Conjugacy for certain automorphisms of the one-sided shift via transducers
Collin Bleak, Feyishayo Olukoya
TL;DR
The paper resolves a long-standing open problem by showing that any finite-order automorphism ψ of the one-sided $n$-shift, with all points moving on orbits of length $n$, is conjugate to a permutation, and more generally to a product of disjoint cycles of length $N$ for any divisor $N$ of $n$. It develops a constructive framework based on transducers, strongly synchronizing automata, and folded de Bruijn graphs, enabling a step-by-step reduction to minimal supports and explicit conjugacies. The authors introduce the dual transducer, minimal digraphs, and a regime of relabellings, shadow states, and rebraiding to systematically shrink conjugacy class representatives while preserving the automorphism.

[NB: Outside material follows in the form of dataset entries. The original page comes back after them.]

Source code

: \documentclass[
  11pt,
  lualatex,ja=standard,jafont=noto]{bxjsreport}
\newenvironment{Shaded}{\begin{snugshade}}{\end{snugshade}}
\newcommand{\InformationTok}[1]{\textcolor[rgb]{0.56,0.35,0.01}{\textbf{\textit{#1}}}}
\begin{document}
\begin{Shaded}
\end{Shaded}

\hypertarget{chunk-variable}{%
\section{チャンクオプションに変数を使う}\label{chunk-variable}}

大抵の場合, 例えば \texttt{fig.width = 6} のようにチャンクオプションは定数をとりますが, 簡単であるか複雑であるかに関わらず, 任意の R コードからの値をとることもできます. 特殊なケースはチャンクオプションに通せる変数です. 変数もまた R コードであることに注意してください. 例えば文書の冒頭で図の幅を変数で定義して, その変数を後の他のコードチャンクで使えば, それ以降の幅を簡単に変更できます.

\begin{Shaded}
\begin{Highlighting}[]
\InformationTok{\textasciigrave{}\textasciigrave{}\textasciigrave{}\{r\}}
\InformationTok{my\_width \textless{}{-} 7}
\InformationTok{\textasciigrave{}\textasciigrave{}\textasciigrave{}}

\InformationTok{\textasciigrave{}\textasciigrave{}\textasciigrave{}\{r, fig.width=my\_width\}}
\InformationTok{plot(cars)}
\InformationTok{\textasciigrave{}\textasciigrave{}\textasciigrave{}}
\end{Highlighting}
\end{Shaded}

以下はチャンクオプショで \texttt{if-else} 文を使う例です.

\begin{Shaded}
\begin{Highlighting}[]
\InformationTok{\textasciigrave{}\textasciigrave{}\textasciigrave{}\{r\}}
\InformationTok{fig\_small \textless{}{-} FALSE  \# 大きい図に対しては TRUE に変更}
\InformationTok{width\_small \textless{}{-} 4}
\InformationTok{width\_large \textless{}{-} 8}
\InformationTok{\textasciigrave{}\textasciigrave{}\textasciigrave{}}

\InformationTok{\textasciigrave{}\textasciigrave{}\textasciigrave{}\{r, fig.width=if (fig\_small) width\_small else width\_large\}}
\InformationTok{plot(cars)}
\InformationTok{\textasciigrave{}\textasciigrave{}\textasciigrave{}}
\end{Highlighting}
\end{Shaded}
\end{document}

The approach not only resolves the posed question but also yields a robust toolkit for analyzing finite-order automorphisms in this setting, with potential extensions to broader $n$ and implicit connections to automorphism groups of subshifts of finite type.
Abstract
We address the following open problem, implicit in the 1990 article "Automorphisms of one-sided subshifts of finite type" of Boyle, Franks and Kitchens (BFK): "Does there exists an element $ψ$ in the group of automorphisms of the one-sided shift $\operatorname{Aut}(\{0,1,\ldots,n-1\}^{\mathbb{N}}, σ_{n})$ so that all points of $\{0,1,\ldots,n-1\}^{\mathbb{N}}$ have orbits of length $n$ under $ψ$ and $ψ$ is not conjugate to a permutation?" Here, by a 'permutation' we mean an automorphism of one-sided shift dynamical system induced by a permutation of the symbol set $\{0,1,\ldots,n-1\}$. We resolve this question by showing that any $ψ$ with properties as above must be conjugate to a permutation. Our techniques naturally extend those of BFK using the strongly synchronizing automata technology developed here and in several articles of the authors and collaborators (although, this article has been written to be largely self-contained).